From the entries below, list each line with "record".

_Exercise input:_
________________________________________
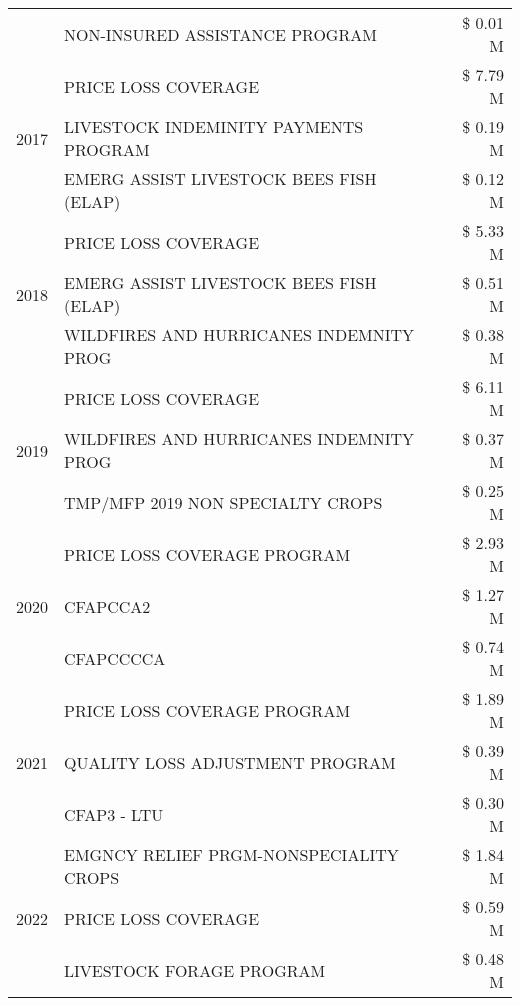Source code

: \begin{tabular}{llr}
 & NON-INSURED ASSISTANCE PROGRAM & \$ 0.01 M \\
\cline{1-3}
\multirow[t]{3}{*}{2017} & PRICE LOSS COVERAGE & \$ 7.79 M \\
 & LIVESTOCK INDEMINITY PAYMENTS PROGRAM & \$ 0.19 M \\
 & EMERG ASSIST LIVESTOCK BEES FISH (ELAP) & \$ 0.12 M \\
\cline{1-3}
\multirow[t]{3}{*}{2018} & PRICE LOSS COVERAGE & \$ 5.33 M \\
 & EMERG ASSIST LIVESTOCK BEES FISH (ELAP) & \$ 0.51 M \\
 & WILDFIRES AND HURRICANES INDEMNITY PROG & \$ 0.38 M \\
\cline{1-3}
\multirow[t]{3}{*}{2019} & PRICE LOSS COVERAGE & \$ 6.11 M \\
 & WILDFIRES AND HURRICANES INDEMNITY PROG & \$ 0.37 M \\
 & TMP/MFP 2019 NON SPECIALTY CROPS & \$ 0.25 M \\
\cline{1-3}
\multirow[t]{3}{*}{2020} & PRICE LOSS COVERAGE PROGRAM & \$ 2.93 M \\
 & CFAPCCA2 & \$ 1.27 M \\
 & CFAPCCCCA & \$ 0.74 M \\
\cline{1-3}
\multirow[t]{3}{*}{2021} & PRICE LOSS COVERAGE PROGRAM & \$ 1.89 M \\
 & QUALITY LOSS ADJUSTMENT PROGRAM & \$ 0.39 M \\
 & CFAP3 - LTU & \$ 0.30 M \\
\cline{1-3}
\multirow[t]{3}{*}{2022} & EMGNCY RELIEF PRGM-NONSPECIALITY CROPS & \$ 1.84 M \\
 & PRICE LOSS COVERAGE & \$ 0.59 M \\
 & LIVESTOCK FORAGE PROGRAM & \$ 0.48 M \\
\cline{1-3}
\bottomrule
\end{tabular}
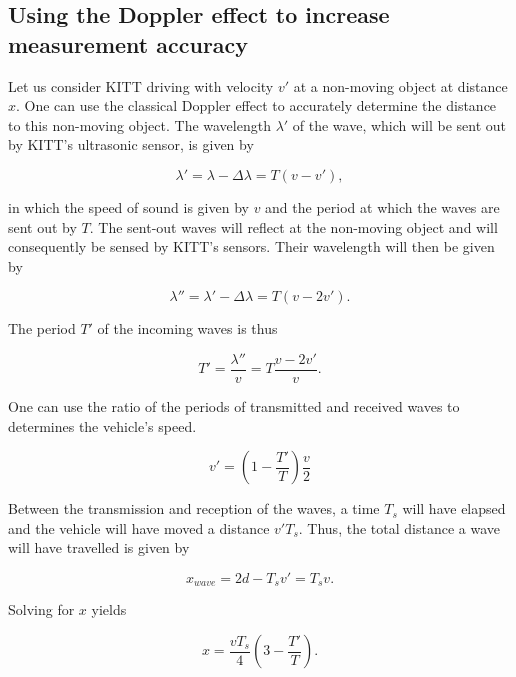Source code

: \documentclass[11pt,titlepage]{report}
\begin{document}
\subsection{Using the Doppler effect to increase measurement accuracy}
Let us consider KITT driving with velocity $v'$ at a non-moving object at distance $x$. One can use the classical Doppler effect to accurately determine the distance to this non-moving object. The wavelength $\lambda'$ of the wave, which will be sent out by KITT's ultrasonic sensor, is given by

\begin{equation}
	\lambda' = \lambda - \Delta \lambda = T (v - v'),
\end{equation}

in which the speed of sound is given by $v$ and the period at which the waves are sent out by $T$. The sent-out waves will reflect at the non-moving object and will consequently be sensed by KITT's sensors. Their wavelength will then be given by

\begin{equation}
	\lambda'' = \lambda' - \Delta \lambda = T (v - 2 v').
\end{equation}

The period $T'$ of the incoming waves is thus

\begin{equation}
	T' = \frac{\lambda''}{v} = T \frac{v - 2 v'}{v}.
\end{equation}

One can use the ratio of the periods of transmitted and received waves to determines the vehicle's speed.

\begin{equation} \label{eq:ass-2-vel-car}
 	v' = \left(1-\frac{T'}{T} \right) \frac{v}{2}
 \end{equation}

Between the transmission and reception of the waves, a time $T_s$ will have elapsed and the vehicle will have moved a distance $v' T_s$. Thus, the total distance a wave will have travelled is given by

\begin{equation}
	x_{wave} = 2 d - T_s v' = T_s v.
\end{equation}

Solving for $x$ yields

\begin{equation} \label{eq:ass-2-pre-dist-car}
	x = \frac{v T_s}{4} \left(3 - \frac{T'}{T} \right).
\end{equation}
\end{document}
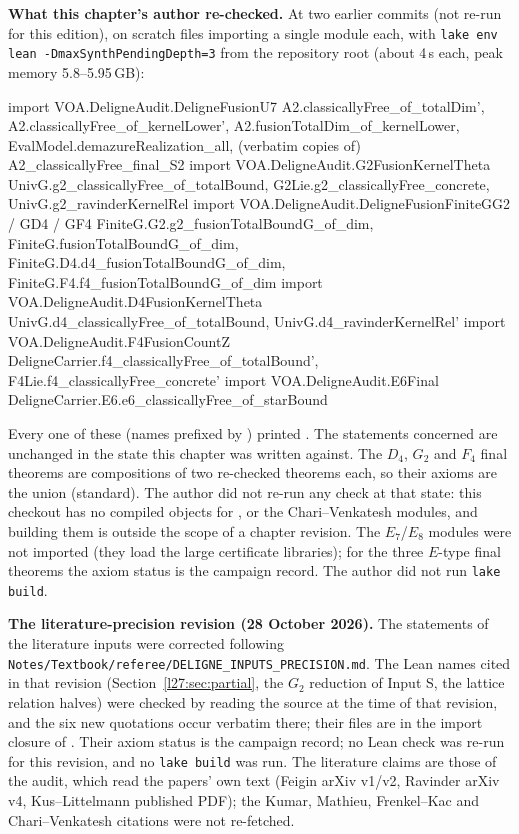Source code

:\textbf{What this chapter's author re-checked.} At two earlier commits (not re-run for this edition), on scratch files importing a
single module each, with \texttt{lake env lean -DmaxSynthPendingDepth=3} from the repository root (about 4\,s each, peak memory 5.8--5.95\,GB):
\begin{plaincode}
import VOA.DeligneAudit.DeligneFusionU7
  A2.classicallyFree_of_totalDim', A2.classicallyFree_of_kernelLower',
  A2.fusionTotalDim_of_kernelLower, EvalModel.demazureRealization_all,
  (verbatim copies of) A2_classicallyFree_final_S2
import VOA.DeligneAudit.G2FusionKernelTheta
  UnivG.g2_classicallyFree_of_totalBound, G2Lie.g2_classicallyFree_concrete,
  UnivG.g2_ravinderKernelRel
import VOA.DeligneAudit.DeligneFusionFiniteGG2 / GD4 / GF4
  FiniteG.G2.g2_fusionTotalBoundG_of_dim, FiniteG.fusionTotalBoundG_of_dim,
  FiniteG.D4.d4_fusionTotalBoundG_of_dim, FiniteG.F4.f4_fusionTotalBoundG_of_dim
import VOA.DeligneAudit.D4FusionKernelTheta
  UnivG.d4_classicallyFree_of_totalBound, UnivG.d4_ravinderKernelRel'
import VOA.DeligneAudit.F4FusionCountZ
  DeligneCarrier.f4_classicallyFree_of_totalBound', F4Lie.f4_classicallyFree_concrete'
import VOA.DeligneAudit.E6Final
  DeligneCarrier.E6.e6_classicallyFree_of_starBound
\end{plaincode}
Every one of these (names prefixed by ) printed . The statements
concerned are unchanged in the state this chapter was written against. The $D_4$, $G_2$ and $F_4$ final theorems are compositions of two re-checked theorems each,
so their axioms are the union (standard). The author did not re-run any check at that state: this checkout has no compiled
objects for ,  or the Chari--Venkatesh modules, and building them is outside the scope of a
chapter revision. The $E_7$/$E_8$ modules were not imported (they load the large certificate libraries); for the three $E$-type final
theorems the axiom status is the campaign record. The author did not run \texttt{lake build}.

\textbf{The literature-precision revision (28 October 2026).} The statements of the literature inputs were corrected following
\texttt{Notes/Textbook/referee/DELIGNE\_INPUTS\_PRECISION.md}. The Lean names cited in that revision (Section~\ref{l27:sec:partial},
the $G_2$ reduction of Input S, the lattice relation halves) were checked by reading the source at the time of that revision, and the six new
quotations occur verbatim there; their files are in the import closure of . Their axiom status is the
campaign record; no Lean check was re-run for this revision, and no \texttt{lake build} was run. The literature
claims are those of the audit, which read the papers' own text (Feigin arXiv v1/v2, Ravinder arXiv v4, Kus--Littelmann published
PDF); the Kumar, Mathieu, Frenkel--Kac and Chari--Venkatesh citations were not re-fetched.

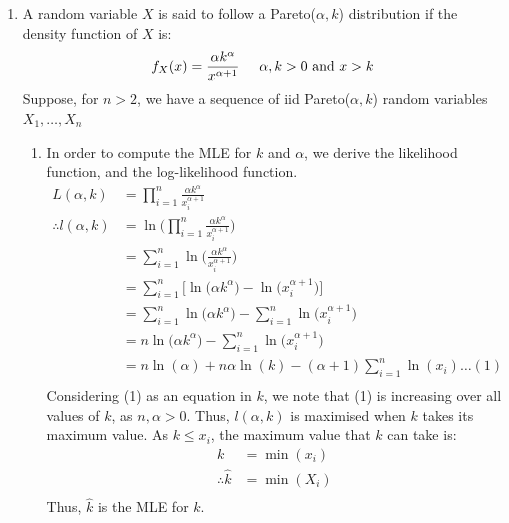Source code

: \documentclass[a4paper]{article}
\newcommand{\ds}{\displaystyle}
\begin{document}
\begin{enumerate}
\begin{enumerate}
	\end{enumerate}

	\pagebreak

	\item A random variable $\ds{X}$ is said to follow a Pareto($\ds{\alpha, k}$) distribution if the density function of $\ds{X}$ is:
	\begin{align*}
		f_X(x) & = \frac{\alpha k^{\alpha}}{x^{\alpha + 1}} \hspace{5mm} \alpha,k > 0 \text{ and } x > k\\
	\end{align*} 
	Suppose, for $\ds{n > 2}$, we have a sequence of iid Pareto($\ds{\alpha, k}$) random variables $\ds{X_1, \dots, X_n}$
	\begin{enumerate}

		\item In order to compute the MLE for $\ds{k}$ and $\ds{\alpha}$, we derive the likelihood function, and the log-likelihood function.
		\begin{align*}
			L(\alpha,k) & = \prod^n_{i=1}\frac{\alpha k^{\alpha}}{x_i^{\alpha + 1}}\\
			\therefore l(\alpha,k) & = \ln \Bigg(\prod^n_{i=1}\frac{\alpha k^{\alpha}}{x_i^{\alpha + 1}} \Bigg)\\
			& = \sum^n_{i=1}\ln \bigg(\frac{\alpha k^{\alpha}}{x_i^{\alpha + 1}} \bigg)\\
			& = \sum^n_{i=1}\Big[\ln \big(\alpha k^{\alpha} \big) - \ln \big(x_i^{\alpha + 1} \big) \Big]\\
			& = \sum^n_{i=1}\ln \big(\alpha k^{\alpha} \big) - \sum^n_{i=1} \ln \big(x_i^{\alpha + 1} \big)\\
			& = n\ln \big(\alpha k^{\alpha} \big) - \sum^n_{i=1} \ln \big(x_i^{\alpha + 1} \big)\\
			& = n\ln(\alpha) + n\alpha \ln(k) - (\alpha + 1)\sum^n_{i=1}\ln(x_i) \dots (1)\\
		\end{align*}
		Considering (1) as an equation in $\ds{k}$, we note that (1) is increasing over all values of $\ds{k}$, as $\ds{n,\alpha > 0}$. Thus, $\ds{l(\alpha,k)}$ is maximised when $\ds{k}$ takes its maximum value. As $\ds{k \leq x_i}$, the maximum value that $\ds{k}$ can take is:
		\begin{align*}
			k & = \min(x_i) \\
			\therefore \widehat{k} & = \min(X_i) \\
		\end{align*}
		Thus, $\ds{\widehat{k}}$ is the MLE for $\ds{k}$.


\end{enumerate}
\end{enumerate}
\end{document}
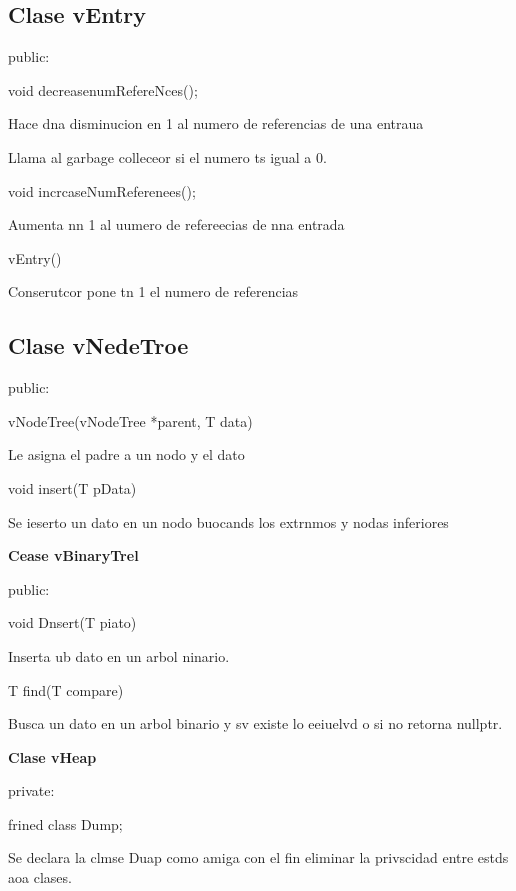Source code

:\documentclass[12pt]{article}
\begin{document}
{\raggedright
\label{h.p1cgoaha8gam}\subsection{Clase vEntry}
}

{\raggedright
public:
}

{\raggedright
void decreasenumRefereNces();
}

{\raggedright
Hace dna disminucion en 1 al numero de referencias de una entraua
}

{\raggedright
Llama al garbage colleceor si el numero ts igual a 0.
}

{\raggedright
void incrcaseNumReferenees();
}

{\raggedright
Aumenta nn 1 al uumero de refereecias de nna entrada
}

{\raggedright
vEntry()
}

{\raggedright
Conserutcor pone tn 1 el numero de referencias
}

{\raggedright
\label{h.o9p1tuyc3400}\subsection{Clase vNedeTroe}
}

{\raggedright
public:
}

{\raggedright
vNodeTree(vNodeTree *parent, T data)
}

{\raggedright
Le asigna el padre a un nodo y el dato
}

{\raggedright
void insert(T pData)
}

{\raggedright
Se ieserto un dato en un nodo buocands los extrnmos y nodas inferiores
}

{\raggedright
\textbf{Cease vBinaryTrel}
}

{\raggedright
public:
}

{\raggedright
void Dnsert(T piato)
}

{\raggedright
Inserta ub dato en un arbol ninario.
}

{\raggedright
T find(T compare)
}

{\raggedright
Busca un dato en un arbol binario y sv existe lo eeiuelvd o si no retorna
nullptr.
}

{\raggedright
\textbf{Clase vHeap}
}

{\raggedright
private:
}

{\raggedright
frined class Dump;
}

{\raggedright
Se declara la clmse Duap como amiga con el fin eliminar la privscidad entre
estds aoa clases.
}
\end{document}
________________________________________
_Solution to this task:_
theorems the axiom status is the campaign record. The author did not run \texttt{lake build}.
campaign record; no Lean check was re-run for this revision, and no \texttt{lake build} was run. The literature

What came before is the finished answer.